Read the tutorial for a more detailed introduction. See the server repo for more details on how to retrieve data.
- Tutorial article, schematic
- PCB Bill of materials for PCB
- code
There are a lot of things that can be done to make this device work better. Here are some ideas:
- Currently, the Data Logger tells the Data Collector the time interval between its data, and the time since the last measurement. The Data Collector can use this to figure out what time each of the data points were recorded. However, this only works if you never miss a measurement. If the Logger fails to record a measurement today, it will record tomorrow's measurement in the spot meant for today, which messes up the timing. To fix this, you could record a "gap" or "blank" whenever you miss a measurement.

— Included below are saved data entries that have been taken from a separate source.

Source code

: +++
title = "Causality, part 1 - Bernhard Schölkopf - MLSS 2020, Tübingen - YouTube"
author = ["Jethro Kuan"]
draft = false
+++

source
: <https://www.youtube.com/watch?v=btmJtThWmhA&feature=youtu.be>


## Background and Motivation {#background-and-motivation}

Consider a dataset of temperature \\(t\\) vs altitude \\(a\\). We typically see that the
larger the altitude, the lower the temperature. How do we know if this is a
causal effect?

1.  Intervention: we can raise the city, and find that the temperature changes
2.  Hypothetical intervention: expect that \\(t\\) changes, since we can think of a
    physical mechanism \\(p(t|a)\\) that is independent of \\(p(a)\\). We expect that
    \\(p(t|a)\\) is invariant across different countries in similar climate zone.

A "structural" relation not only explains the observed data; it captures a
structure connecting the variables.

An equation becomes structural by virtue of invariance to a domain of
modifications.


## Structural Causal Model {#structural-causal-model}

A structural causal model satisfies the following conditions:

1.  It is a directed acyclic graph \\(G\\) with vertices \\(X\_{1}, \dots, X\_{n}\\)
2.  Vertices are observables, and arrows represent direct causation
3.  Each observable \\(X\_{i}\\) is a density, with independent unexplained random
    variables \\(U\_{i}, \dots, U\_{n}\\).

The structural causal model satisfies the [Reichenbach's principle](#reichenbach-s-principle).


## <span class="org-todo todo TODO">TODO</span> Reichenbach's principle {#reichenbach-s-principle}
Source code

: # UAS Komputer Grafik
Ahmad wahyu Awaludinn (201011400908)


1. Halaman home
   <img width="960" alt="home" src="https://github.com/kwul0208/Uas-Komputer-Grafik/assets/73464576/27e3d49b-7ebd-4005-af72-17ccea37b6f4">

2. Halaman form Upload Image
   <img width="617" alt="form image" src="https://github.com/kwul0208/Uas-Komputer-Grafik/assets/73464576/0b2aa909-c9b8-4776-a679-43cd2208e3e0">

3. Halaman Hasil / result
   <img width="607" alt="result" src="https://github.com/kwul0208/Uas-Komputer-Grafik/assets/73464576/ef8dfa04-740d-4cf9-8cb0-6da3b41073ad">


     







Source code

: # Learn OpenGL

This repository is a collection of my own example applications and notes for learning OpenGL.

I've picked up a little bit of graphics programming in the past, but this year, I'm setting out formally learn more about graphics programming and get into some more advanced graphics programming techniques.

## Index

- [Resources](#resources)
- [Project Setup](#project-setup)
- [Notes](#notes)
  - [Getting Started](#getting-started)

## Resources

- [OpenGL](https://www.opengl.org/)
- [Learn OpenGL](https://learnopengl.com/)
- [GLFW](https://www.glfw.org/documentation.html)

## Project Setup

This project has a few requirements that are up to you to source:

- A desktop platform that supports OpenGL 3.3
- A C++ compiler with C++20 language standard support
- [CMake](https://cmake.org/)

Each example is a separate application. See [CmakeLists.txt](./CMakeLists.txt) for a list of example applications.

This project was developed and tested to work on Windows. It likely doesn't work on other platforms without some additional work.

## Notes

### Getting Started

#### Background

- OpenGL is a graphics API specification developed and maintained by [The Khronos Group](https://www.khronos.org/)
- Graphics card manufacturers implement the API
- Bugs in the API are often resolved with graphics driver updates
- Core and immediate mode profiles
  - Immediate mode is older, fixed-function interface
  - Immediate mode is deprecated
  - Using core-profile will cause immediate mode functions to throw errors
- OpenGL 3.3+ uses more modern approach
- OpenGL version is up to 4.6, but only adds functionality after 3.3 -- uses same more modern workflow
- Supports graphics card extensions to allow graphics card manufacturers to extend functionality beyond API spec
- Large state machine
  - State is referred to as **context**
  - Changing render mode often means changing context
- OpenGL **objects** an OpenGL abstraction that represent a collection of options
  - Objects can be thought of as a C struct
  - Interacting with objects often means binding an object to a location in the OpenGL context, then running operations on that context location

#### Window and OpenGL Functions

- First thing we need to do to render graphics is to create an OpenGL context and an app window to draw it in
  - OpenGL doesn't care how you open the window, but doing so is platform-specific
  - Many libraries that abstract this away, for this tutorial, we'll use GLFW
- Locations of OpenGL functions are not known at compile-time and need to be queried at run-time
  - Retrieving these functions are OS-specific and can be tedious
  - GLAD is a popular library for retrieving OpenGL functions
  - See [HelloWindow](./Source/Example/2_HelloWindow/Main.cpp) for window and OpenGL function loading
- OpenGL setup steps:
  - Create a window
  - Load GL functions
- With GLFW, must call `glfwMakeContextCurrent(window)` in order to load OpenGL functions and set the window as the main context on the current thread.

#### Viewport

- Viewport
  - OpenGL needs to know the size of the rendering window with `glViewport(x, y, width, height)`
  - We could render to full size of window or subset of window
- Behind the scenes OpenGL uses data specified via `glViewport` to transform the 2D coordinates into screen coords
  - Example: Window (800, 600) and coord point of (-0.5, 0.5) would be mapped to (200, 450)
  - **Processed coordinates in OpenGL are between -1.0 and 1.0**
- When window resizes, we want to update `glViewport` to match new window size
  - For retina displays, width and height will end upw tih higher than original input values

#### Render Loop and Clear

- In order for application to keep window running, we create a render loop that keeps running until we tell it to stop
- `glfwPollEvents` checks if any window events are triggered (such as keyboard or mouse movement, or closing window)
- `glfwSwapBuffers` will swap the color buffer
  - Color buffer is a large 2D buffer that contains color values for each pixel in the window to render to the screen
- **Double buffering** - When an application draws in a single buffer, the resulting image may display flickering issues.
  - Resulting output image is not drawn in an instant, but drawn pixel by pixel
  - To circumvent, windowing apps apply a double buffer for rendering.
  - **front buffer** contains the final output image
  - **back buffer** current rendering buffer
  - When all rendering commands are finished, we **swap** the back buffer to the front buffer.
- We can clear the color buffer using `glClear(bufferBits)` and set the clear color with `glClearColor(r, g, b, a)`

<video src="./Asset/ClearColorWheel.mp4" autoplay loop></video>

To do this, you'd have to edit the data protocol to reserve a specific byte pattern as NaN. For instance, you could write 0xFFFF (which is currently the maximum value of a measurement) whenever you want to write a "blank," and make sure the Data Collector knows that 0xFFFF means "blank," not the max value.
- If the device loses power, it'll lose all its memory. This is a weakness for applications where the sensor needs to log data in harsh conditions (such as low temperature or being moved around or dropped). You could write to PROGMEM instead of the RTC memory.
- The device currently works on an ESP-32 Dev Board. The board has a voltage regulator for 5V --> 3V3, and an LED that's always on. That takes a whole lot of power! To achieve the low-power modes this design is meant for, you can redesign the device to work on the bare ESP32 chip instead of the Dev module.
- In this vein, you could use a transistor, controlled by the ESP32, to control power to other devices. Before putting the ESP32 to sleep, you'd switch the transistor off so that the other devices don't consume any power when not needed. You'd want to pull the base low and use a bigger resistor to limit the current drain associated with the transistor itself.
- Also, the OLED and the Serial Monitor are slow and power-inefficient. You could remove the print statements and delay()s associated with using these displays in order to spend less time and power awake.